Despite these warnings and rules, the time of the Kings in Israel was the most war-torn period of the OT. And, it seems to me, this is exactly BECAUSE Israel was trusting in an army.
And so, for those who point to the OT as a reason for supporting our military, it seems to me that they're comparing apples and oranges.
Israel, when it was most right with God, had a small volunteer army only used for special occasions when God called for it.
We have the most massive military machine on earth.
Israel did not use the latest technology available.
We are always on the cutting edge of killing technology.
Israel was trusting in God to deliver.
We are clearly trusting in our military and hoping that God uses our military to deliver us.
The concept of God in the OT using an army or allowing an army to kill to further God's will (as in when Israel was overtaken by the evil Assyrian army) in no way endorses us taking part in such an army.
Or, at the most, you might stretch that to say that there are certain times when God has told some to go and kill the men, women and children of a kingdom; but if we were to consider doing so, well, we better be pretty damned sure that it's God speaking.
Myself, I don't see it happening.
I think of Isaiah, whom God had run around naked for three years. Does that mean you and I ought to be running aroung naked? No. That was a specific occasion called for by God. But our norm should be not running around nude.
As in nudity, so in war. As Christians, our norm must be Jesus, who taught us to love our enemies, to stand up to evil but turn the other cheek.
And you know, Jesus did reinterpret the law ("You have heard it said, 'an eye for an eye, a tooth for a tooth,' but I tell you to turn the other cheek...You have heard it said, 'Hate your enemies,' but I tell you: Love your enemies, do good to those who hate you.")
Does that mean that Jesus thought God had changed?
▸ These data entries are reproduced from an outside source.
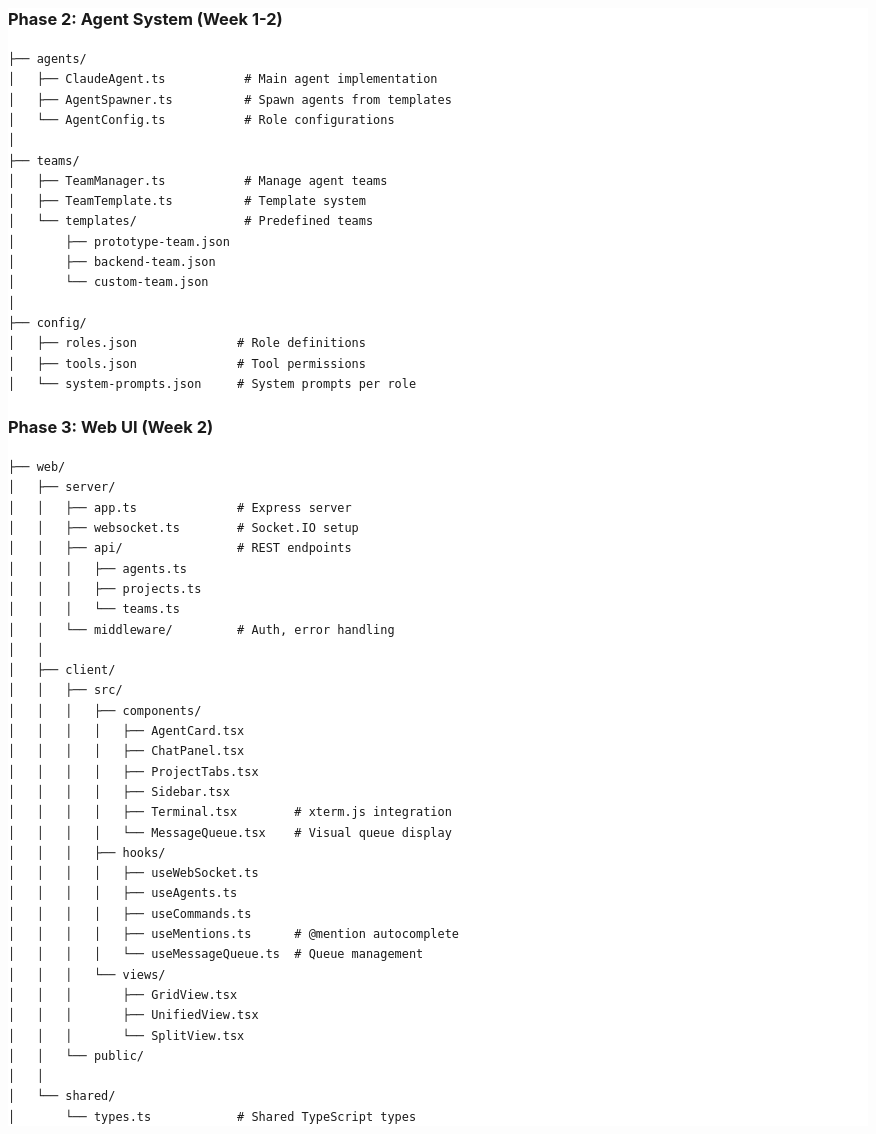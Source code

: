 ### Phase 2: Agent System (Week 1-2)

```
├── agents/
│   ├── ClaudeAgent.ts           # Main agent implementation
│   ├── AgentSpawner.ts          # Spawn agents from templates
│   └── AgentConfig.ts           # Role configurations
│
├── teams/
│   ├── TeamManager.ts           # Manage agent teams
│   ├── TeamTemplate.ts          # Template system
│   └── templates/               # Predefined teams
│       ├── prototype-team.json
│       ├── backend-team.json
│       └── custom-team.json
│
├── config/
│   ├── roles.json              # Role definitions
│   ├── tools.json              # Tool permissions
│   └── system-prompts.json     # System prompts per role
```

### Phase 3: Web UI (Week 2)

```
├── web/
│   ├── server/
│   │   ├── app.ts              # Express server
│   │   ├── websocket.ts        # Socket.IO setup
│   │   ├── api/                # REST endpoints
│   │   │   ├── agents.ts
│   │   │   ├── projects.ts
│   │   │   └── teams.ts
│   │   └── middleware/         # Auth, error handling
│   │
│   ├── client/
│   │   ├── src/
│   │   │   ├── components/
│   │   │   │   ├── AgentCard.tsx
│   │   │   │   ├── ChatPanel.tsx
│   │   │   │   ├── ProjectTabs.tsx
│   │   │   │   ├── Sidebar.tsx
│   │   │   │   ├── Terminal.tsx        # xterm.js integration
│   │   │   │   └── MessageQueue.tsx    # Visual queue display
│   │   │   ├── hooks/
│   │   │   │   ├── useWebSocket.ts
│   │   │   │   ├── useAgents.ts
│   │   │   │   ├── useCommands.ts
│   │   │   │   ├── useMentions.ts      # @mention autocomplete
│   │   │   │   └── useMessageQueue.ts  # Queue management
│   │   │   └── views/
│   │   │       ├── GridView.tsx
│   │   │       ├── UnifiedView.tsx
│   │   │       └── SplitView.tsx
│   │   └── public/
│   │
│   └── shared/
│       └── types.ts            # Shared TypeScript types
```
No, but it could mean that people were wrong in their interpretation of what God had done. Or simply that Jesus had an even better teaching from God. Regardless, this is a definite change from Old to New Testament.
Maybe there would come a time where God would call us to do something (like kill) that is so completely far outside the norm of Jesus, but that would be the exception rather than the rule and even then, we must trust in God to do the delivering and not a military.
In short, I might concede the concept of an army based on the OT, but only if said military is done in an OT manner:
1. volunteer army amassed in time of crisis
2. only when God has told us to
3. without all the latest military weaponry and
4. without the HUGE drain on the budget that accompanies disobeying the first three rules
Actually, upon thinking about it, I probably would concede the concept of such an army.
I've tried to construct this argument in terms that someone concerned with reconciling the tension between the Old and New Testaments in regards to violence would feel comfortable with. I hope you find it compelling and, should I be right, that God might convict and change your heart and mind on these points, friend.